The brute force approach for Maximal Score After Applying K Operations is Brute Force, with O(n²) time complexity and O(1) space complexity. In the brute force approach, we will perform k operations by repeatedly selecting the maximum element from the array, adding it to our score, and then replacing it with its ceiling divided by 3. This is straightforward but inefficient as it requires scanning the array multiple times. The optimal Optimal Solution approach improves this to O(k log n).

What algorithm or data structure is used to solve Maximal Score After Applying K Operations?

Maximal Score After Applying K Operations uses the following concepts: Array, Greedy, Heap (Priority Queue). The recommended patterns to study are: Heap, Greedy.

What are the interview tips for Maximal Score After Applying K Operations?

Explain your thought process clearly when choosing data structures. Discuss time and space complexities during your solution presentation. Practice similar problems to recognize patterns and optimize your approach.

What are common mistakes when solving Maximal Score After Applying K Operations?

Not using a max-heap leading to inefficient solutions.
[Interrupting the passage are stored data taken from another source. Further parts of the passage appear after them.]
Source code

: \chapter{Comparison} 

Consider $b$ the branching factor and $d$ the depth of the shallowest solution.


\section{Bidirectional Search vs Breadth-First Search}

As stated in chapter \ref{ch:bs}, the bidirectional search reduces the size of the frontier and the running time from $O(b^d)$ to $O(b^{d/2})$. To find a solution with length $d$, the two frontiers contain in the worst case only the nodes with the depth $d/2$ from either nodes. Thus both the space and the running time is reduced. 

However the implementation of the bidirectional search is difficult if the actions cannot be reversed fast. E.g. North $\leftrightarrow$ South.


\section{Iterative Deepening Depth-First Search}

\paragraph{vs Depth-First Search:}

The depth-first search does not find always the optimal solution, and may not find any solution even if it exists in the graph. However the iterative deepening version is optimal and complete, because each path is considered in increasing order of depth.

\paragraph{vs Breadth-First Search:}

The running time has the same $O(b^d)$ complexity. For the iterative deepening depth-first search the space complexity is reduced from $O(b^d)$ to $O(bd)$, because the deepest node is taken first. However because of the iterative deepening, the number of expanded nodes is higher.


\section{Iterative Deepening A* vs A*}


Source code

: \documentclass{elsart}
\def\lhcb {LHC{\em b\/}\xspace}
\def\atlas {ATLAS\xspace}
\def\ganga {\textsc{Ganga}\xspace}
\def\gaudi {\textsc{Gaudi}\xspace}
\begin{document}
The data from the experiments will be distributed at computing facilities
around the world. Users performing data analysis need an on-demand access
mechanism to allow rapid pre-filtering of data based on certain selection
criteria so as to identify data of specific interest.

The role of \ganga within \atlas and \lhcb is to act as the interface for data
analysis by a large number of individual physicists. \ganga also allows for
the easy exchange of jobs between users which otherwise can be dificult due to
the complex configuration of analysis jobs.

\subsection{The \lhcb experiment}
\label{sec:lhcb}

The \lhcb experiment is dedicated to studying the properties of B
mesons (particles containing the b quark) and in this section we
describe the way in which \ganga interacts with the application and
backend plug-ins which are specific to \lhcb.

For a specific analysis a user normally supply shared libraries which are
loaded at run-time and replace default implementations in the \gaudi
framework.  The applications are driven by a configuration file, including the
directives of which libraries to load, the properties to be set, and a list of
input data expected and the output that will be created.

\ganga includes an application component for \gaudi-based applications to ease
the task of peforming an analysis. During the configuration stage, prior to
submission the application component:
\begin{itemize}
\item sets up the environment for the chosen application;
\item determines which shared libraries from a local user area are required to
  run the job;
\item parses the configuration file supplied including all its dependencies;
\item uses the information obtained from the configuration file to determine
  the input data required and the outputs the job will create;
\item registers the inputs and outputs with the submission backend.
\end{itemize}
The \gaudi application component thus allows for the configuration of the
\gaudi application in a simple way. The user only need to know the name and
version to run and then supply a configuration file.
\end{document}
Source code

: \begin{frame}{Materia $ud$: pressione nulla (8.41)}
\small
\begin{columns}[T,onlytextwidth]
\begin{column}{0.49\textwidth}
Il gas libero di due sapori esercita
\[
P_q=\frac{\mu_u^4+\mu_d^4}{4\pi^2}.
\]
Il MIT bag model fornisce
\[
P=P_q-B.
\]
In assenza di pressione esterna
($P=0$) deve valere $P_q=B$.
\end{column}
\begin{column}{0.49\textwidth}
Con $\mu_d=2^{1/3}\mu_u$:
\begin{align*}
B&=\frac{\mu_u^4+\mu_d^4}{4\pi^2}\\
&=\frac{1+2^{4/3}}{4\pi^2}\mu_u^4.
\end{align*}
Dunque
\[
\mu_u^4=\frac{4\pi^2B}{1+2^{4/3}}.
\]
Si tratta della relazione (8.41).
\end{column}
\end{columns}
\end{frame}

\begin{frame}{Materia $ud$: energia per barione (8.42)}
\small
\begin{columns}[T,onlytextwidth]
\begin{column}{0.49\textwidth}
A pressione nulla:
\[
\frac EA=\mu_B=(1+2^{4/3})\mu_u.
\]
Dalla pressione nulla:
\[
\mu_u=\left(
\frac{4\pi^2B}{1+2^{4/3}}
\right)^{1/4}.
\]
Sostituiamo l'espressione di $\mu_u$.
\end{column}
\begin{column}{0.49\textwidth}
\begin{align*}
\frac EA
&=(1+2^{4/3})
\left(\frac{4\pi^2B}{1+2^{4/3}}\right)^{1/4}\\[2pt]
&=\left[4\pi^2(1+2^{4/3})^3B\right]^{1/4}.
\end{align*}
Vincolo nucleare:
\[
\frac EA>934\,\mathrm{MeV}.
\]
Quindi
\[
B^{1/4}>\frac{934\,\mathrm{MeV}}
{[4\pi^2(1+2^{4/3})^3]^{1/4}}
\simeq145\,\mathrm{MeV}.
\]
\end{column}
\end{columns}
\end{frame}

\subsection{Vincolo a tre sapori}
Overlooking the ceiling function when updating values.

#2530

Maximal Score After Applying K Operations

Medium

ArrayGreedyHeap (Priority Queue)HeapGreedy

LeetCode ↗

Approaches

Brute ForceOptimal

Complexity Comparison

	Brute Force	Optimal Solution★
Time	O(n²)	O(k log n)
Space	O(1)	O(n)

💡

Intuition

Time O(k log n)Space O(n)

In the optimal approach, we utilize a max-heap (priority queue) to efficiently get the maximum element in O(log n) time. This allows us to perform k operations in a much faster manner, significantly reducing the overall time complexity.

⚙️

Algorithm

3 steps

1Step 1: Create a max-heap from the nums array.
2Step 2: Initialize score to 0.
3Step 3: For k iterations, extract the maximum element from the heap, add it to the score, and push back its updated value (ceil(max_element / 3)).

solution.py11 lines

1import heapq
2
3def maxScore(nums, k):
4    max_heap = [-num for num in nums]  # Invert values for max-heap
5    heapq.heapify(max_heap)
6    score = 0
7    for _ in range(k):
8        max_val = -heapq.heappop(max_heap)
9        score += max_val
10        heapq.heappush(max_heap, -(-max_val // 3))  # ceil division
11    return score

ℹ

Complexity note: The time complexity is O(k log n) because each of the k operations involves extracting the maximum from the heap and then inserting the updated value back, both of which take O(log n) time. The space complexity is O(n) due to the storage of the heap.

1Always choose the maximum element to maximize the score.
2Using a heap allows efficient retrieval and updating of the maximum element.

Solutions and explanations are original Tejav content. Problem titles © LeetCode — use the LeetCode button above for the full problem statement.